__WHAT YOU WILL DO__. Wherever "members" turns up in the entries, copy out the line that holds it.
--- ENTRIES SUPPLIED ---
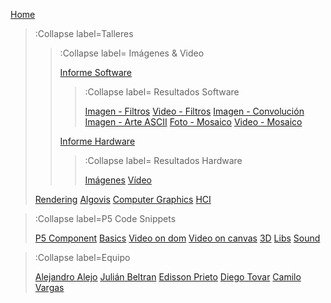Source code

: [Home](/)

> :Collapse label=Talleres
>
> > :Collapse label= Imágenes & Video
> >
> > [Informe Software](/docs/workshops/informImagingAndVideo)
> > > :Collapse label= Resultados Software
> > >
> > > [Imagen - Filtros](/docs/workshops/filters)
> > > [Video - Filtros](/docs/workshops/filtersVideo)
> > > [Imagen - Convolución](/docs/workshops/convolucion)
> > > [Imagen - Arte ASCII](/docs/workshops/ArteASCII)
> > > [Foto - Mosaico](/docs/workshops/FotoMosaico)
> > > [Video - Mosaico](/docs/workshops/mosaico)
> >
> > [Informe Hardware](/docs/workshops/informeHardware)
> > > :Collapse label= Resultados Hardware
> > >
> > > [Imágenes](/docs/workshops/imaHardware)
> > > [Vídeo](/docs/workshops/convoMasks)
>
> [Rendering](/docs/workshops/rendering)
> [Algovis](/docs/workshops/algovis)
> [Computer Graphics](/docs/workshops/cg)
> [HCI](/docs/workshops/hci)


> :Collapse label=P5 Code Snippets
> 
> [P5 Component](/docs/snippets/component)
> [Basics](/docs/snippets/basic)
> [Video on dom](/docs/snippets/video-dom)
> [Video on canvas](/docs/snippets/video-canvas)
> [3D](/docs/snippets/3d)
> [Libs](/docs/snippets/lib)
> [Sound](/docs/snippets/sound)

> :Collapse label=Equipo
> 
> [Alejandro Alejo](/docs/members/AlejandroAlejo)
> [Julián Beltran](/docs/members/JulianBeltran)
> [Edisson Prieto](/docs/members/EdissonPrieto)
> [Diego Tovar](/docs/members/diego)
> [Camilo Vargas](/docs/members/CamiloVargas)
---
__PROBLEM SOLUTION__.
> [Alejandro Alejo](/docs/members/AlejandroAlejo)
> [Julián Beltran](/docs/members/JulianBeltran)
> [Edisson Prieto](/docs/members/EdissonPrieto)
> [Diego Tovar](/docs/members/diego)
> [Camilo Vargas](/docs/members/CamiloVargas)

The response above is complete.